▸ **WORK INSTRUCTION**
Each line of the material that mentions the word "size" is to be copied.

▸ **MATERIAL SUPPLIED**
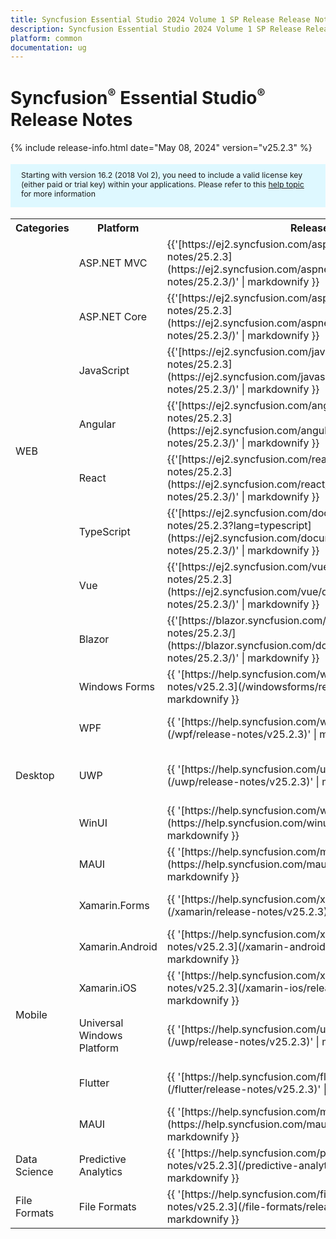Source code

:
 ```yaml
---
title: Syncfusion Essential Studio 2024 Volume 1 SP Release Release Notes  
description: Syncfusion Essential Studio 2024 Volume 1 SP Release Release Notes  
platform: common
documentation: ug
---
```


# Syncfusion<sup style="font-size:70%">&reg;</sup> Essential Studio<sup style="font-size:70%">&reg;</sup>  Release Notes  

{% include release-info.html date="May 08, 2024"   version="v25.2.3" %} 

<style>
#license {
    font-size: .88em!important;
margin-top: 1.5em;     margin-bottom: 1.5em;
    background-color: #def8ff;
    padding: 10px 17px 14px;
}
</style>

<div id="license">
Starting with version 16.2 (2018 Vol 2), you need to include a valid license key (either paid or trial key) within your applications. 
Please refer to this <a href="/common/essential-studio/licensing/license-key">help topic</a> for more information 
</div>



<table>
<tr>
<th>
Categories</th><th>
Platform</th><th>
Release Notes</th><th>
Read Me</th></tr>
<tr>
<td rowspan="8">
WEB 
</td>
<td>
ASP.NET MVC
</td>
<td>{{'[https://ej2.syncfusion.com/aspnetmvc/documentation/release-notes/25.2.3](https://ej2.syncfusion.com/aspnetmvc/documentation/release-notes/25.2.3/)' | markdownify }}
</td>
<td>{{'[http://files2.syncfusion.com/Installs/v25.2.3/ReadMe/web/ASPMVC.html](http://files2.syncfusion.com/Installs/v25.2.3/ReadMe/web/ASPMVC.html)' | markdownify }}
</td>
</tr>
<tr>
<td>
ASP.NET Core	
</td>
<td>{{'[https://ej2.syncfusion.com/aspnetcore/documentation/release-notes/25.2.3](https://ej2.syncfusion.com/aspnetcore/documentation/release-notes/25.2.3/)' | markdownify }}
</td>
<td>{{'[http://files2.syncfusion.com/Installs/v25.2.3/ReadMe/web/ASPNETCORE.html](http://files2.syncfusion.com/Installs/v25.2.3/ReadMe/web/ASPNETCORE.html)' | markdownify }}
</td>
</tr>
<tr>
<td>
JavaScript
</td>
<td>{{'[https://ej2.syncfusion.com/javascript/documentation/release-notes/25.2.3](https://ej2.syncfusion.com/javascript/documentation/release-notes/25.2.3/)' | markdownify }}
</td>
<td>{{'[http://files2.syncfusion.com/Installs/v25.2.3/ReadMe/web/JavaScript.html](http://files2.syncfusion.com/Installs/v25.2.3/ReadMe/web/JavaScript.html)' | markdownify }}
</td>
</tr>
<tr>
<td>
Angular
</td>
<td>{{'[https://ej2.syncfusion.com/angular/documentation/release-notes/25.2.3](https://ej2.syncfusion.com/angular/documentation/release-notes/25.2.3/)' | markdownify }}
</td>
<td>{{'[http://files2.syncfusion.com/Installs/v25.2.3/ReadMe/web/Angular.html](http://files2.syncfusion.com/Installs/v25.2.3/ReadMe/web/Angular.html)' | markdownify }}
</td>
</tr>
<tr>
<td>
React
</td>
<td>{{'[https://ej2.syncfusion.com/react/documentation/release-notes/25.2.3](https://ej2.syncfusion.com/react/documentation/release-notes/25.2.3/)' | markdownify }}
</td>
<td>{{'[http://files2.syncfusion.com/Installs/v25.2.3/ReadMe/web/React.html](http://files2.syncfusion.com/Installs/v25.2.3/ReadMe/web/React.html)' | markdownify }}
</td>
</tr>
<tr>
<td>
TypeScript
</td>
<td>{{'[https://ej2.syncfusion.com/documentation/release-notes/25.2.3?lang=typescript](https://ej2.syncfusion.com/documentation/release-notes/25.2.3/)' | markdownify }}
</td>
<td>{{'[http://files2.syncfusion.com/Installs/v25.2.3/ReadMe/web/TypeScript.html](http://files2.syncfusion.com/Installs/v25.2.3/ReadMe/web/TypeScript.html)' | markdownify }}
</td>
</tr>
<tr>
<td>
Vue
</td>
<td>{{'[https://ej2.syncfusion.com/vue/documentation/release-notes/25.2.3](https://ej2.syncfusion.com/vue/documentation/release-notes/25.2.3/)' | markdownify }}
</td>
<td>{{'[http://files2.syncfusion.com/Installs/v25.2.3/ReadMe/web/Vue.html](http://files2.syncfusion.com/Installs/v25.2.3/ReadMe/web/Vue.html)' | markdownify }}
</td>
</tr>
<tr>
<td>
Blazor
</td>
<td>{{'[https://blazor.syncfusion.com/documentation/release-notes/25.2.3/](https://blazor.syncfusion.com/documentation/release-notes/25.2.3/)' | markdownify }}
</td>
<td>{{'[http://files2.syncfusion.com/Installs/v25.2.3/ReadMe/web/Blazor.html](http://files2.syncfusion.com/Installs/v25.2.3/ReadMe/web/Blazor.html)' | markdownify }}
</td>
</tr>
<tr>
<td rowspan="5">
Desktop
</td>
<td>
Windows Forms
</td>
<td>{{ '[https://help.syncfusion.com/windowsforms/release-notes/v25.2.3](/windowsforms/release-notes/v25.2.3)' | markdownify }}
</td>
<td>{{ '[http://files2.syncfusion.com/Installs/v25.2.3/ReadMe/WindowsForms.html](http://files2.syncfusion.com/Installs/v25.2.3/ReadMe/WindowsForms.html)' | markdownify }}
</td>
</tr>
<tr>
<td>
WPF
</td>
<td>{{ '[https://help.syncfusion.com/wpf/release-notes/v25.2.3](/wpf/release-notes/v25.2.3)' | markdownify }}
</td>
<td>{{ '[http://files2.syncfusion.com/Installs/v25.2.3/ReadMe/WPF.html](http://files2.syncfusion.com/Installs/v25.2.3/ReadMe/WPF.html)' | markdownify }}
</td>
</tr>
<tr>
<td>
UWP
</td>
<td>{{ '[https://help.syncfusion.com/uwp/release-notes/v25.2.3](/uwp/release-notes/v25.2.3)' | markdownify }}
</td>
<td>{{ '[http://files2.syncfusion.com/Installs/v25.2.3/ReadMe/UniversalWindows.html](http://files2.syncfusion.com/Installs/v25.2.3/ReadMe/UniversalWindows.html)' | markdownify }}
</td>
</tr>
<tr>
<td>
WinUI
</td>
<td>{{ '[https://help.syncfusion.com/winui/release-notes/v25.2.3](https://help.syncfusion.com/winui/release-notes/v25.2.3)' | markdownify }}
</td>
<td>{{ '[http://files2.syncfusion.com/Installs/v25.2.3/ReadMe/WinUI.html](http://files2.syncfusion.com/Installs/v25.2.3/ReadMe/WinUI.html)' | markdownify }}
</td>
</tr>
<tr>
<td>
MAUI
</td>
<td>{{ '[https://help.syncfusion.com/maui/release-notes/v25.2.3](https://help.syncfusion.com/maui/release-notes/v25.2.3)' | markdownify }}
</td>
<td>{{ '[http://files2.syncfusion.com/Installs/v25.2.3/ReadMe/.NETMAUI.html](http://files2.syncfusion.com/Installs/v25.2.3/ReadMe/.NETMAUI.html)' | markdownify }}
</td>
</tr>
<tr>
<td rowspan="6">
Mobile
</td>
<td>
Xamarin.Forms
</td>
<td>{{ '[https://help.syncfusion.com/xamarin/release-notes/v25.2.3](/xamarin/release-notes/v25.2.3)' | markdownify }}
</td>
<td>{{ '[http://files2.syncfusion.com/Installs/v25.2.3/ReadMe/Xamarin_Forms.html](http://files2.syncfusion.com/Installs/v25.2.3/ReadMe/Xamarin_Forms.html)' | markdownify }}
</td>
</tr>
<tr>
<td>
Xamarin.Android
</td>
<td>{{ '[https://help.syncfusion.com/xamarin-android/release-notes/v25.2.3](/xamarin-android/release-notes/v25.2.3)' | markdownify }}
</td>
<td>{{ '[http://files2.syncfusion.com/Installs/v25.2.3/ReadMe/Xamarin_Forms.html](http://files2.syncfusion.com/Installs/v25.2.3/ReadMe/Xamarin_Forms.html)' | markdownify }}
</td>
</tr>
<tr>
<td>
Xamarin.iOS
</td>
<td>{{ '[https://help.syncfusion.com/xamarin-ios/release-notes/v25.2.3](/xamarin-ios/release-notes/v25.2.3)' | markdownify }}
</td>
<td>{{ '[http://files2.syncfusion.com/Installs/v25.2.3/ReadMe/Xamarin_Forms.html](http://files2.syncfusion.com/Installs/v25.2.3/ReadMe/Xamarin_Forms.html)' | markdownify }}
</td>
</tr>
<tr>
<td>
Universal Windows Platform
</td>
<td>{{ '[https://help.syncfusion.com/uwp/release-notes/v25.2.3](/uwp/release-notes/v25.2.3)' | markdownify }}
</td>
<td>{{ '[http://files2.syncfusion.com/Installs/v25.2.3/ReadMe/UniversalWindows.html](http://files2.syncfusion.com/Installs/v25.2.3/ReadMe/UniversalWindows.html)' | markdownify }}
</td>
</tr>
<tr>
<td>
Flutter
</td>
<td>{{ '[https://help.syncfusion.com/flutter/release-notes/v25.2.3](/flutter/release-notes/v25.2.3)' | markdownify }}
</td>
<td>{{ '[http://files2.syncfusion.com/Installs/v25.2.3/ReadMe/Flutter.html](http://files2.syncfusion.com/Installs/v25.2.3/ReadMe/Flutter.html)' | markdownify }}
</td>
</tr>
<tr>
<td>
MAUI
</td>
<td>{{ '[https://help.syncfusion.com/maui/release-notes/v25.2.3](https://help.syncfusion.com/maui/release-notes/v25.2.3)' | markdownify }}
</td>
<td>{{ '[http://files2.syncfusion.com/Installs/v25.2.3/ReadMe/.NETMAUI.html](http://files2.syncfusion.com/Installs/v25.2.3/ReadMe/.NETMAUI.html)' | markdownify }}
</td>
</tr>



<tr>
<td>
Data Science
</td>
<td>
Predictive Analytics
</td>
<td>{{ '[https://help.syncfusion.com/predictive-analytics/release-notes/v25.2.3](/predictive-analytics/release-notes/v25.2.3)' | markdownify }}
</td>
<td>
</td>
</tr>
<tr>
<td>
File Formats
</td>
<td>
File Formats
</td>
<td>{{ '[https://help.syncfusion.com/file-formats/release-notes/v25.2.3](/file-formats/release-notes/v25.2.3)' | markdownify }}
</td>
<td>
</td>
</tr>
</table>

▸ **SOLUTION FOR THIS TASK**
# Syncfusion<sup style="font-size:70%">&reg;</sup> Essential Studio<sup style="font-size:70%">&reg;</sup>  Release Notes  
    font-size: .88em!important;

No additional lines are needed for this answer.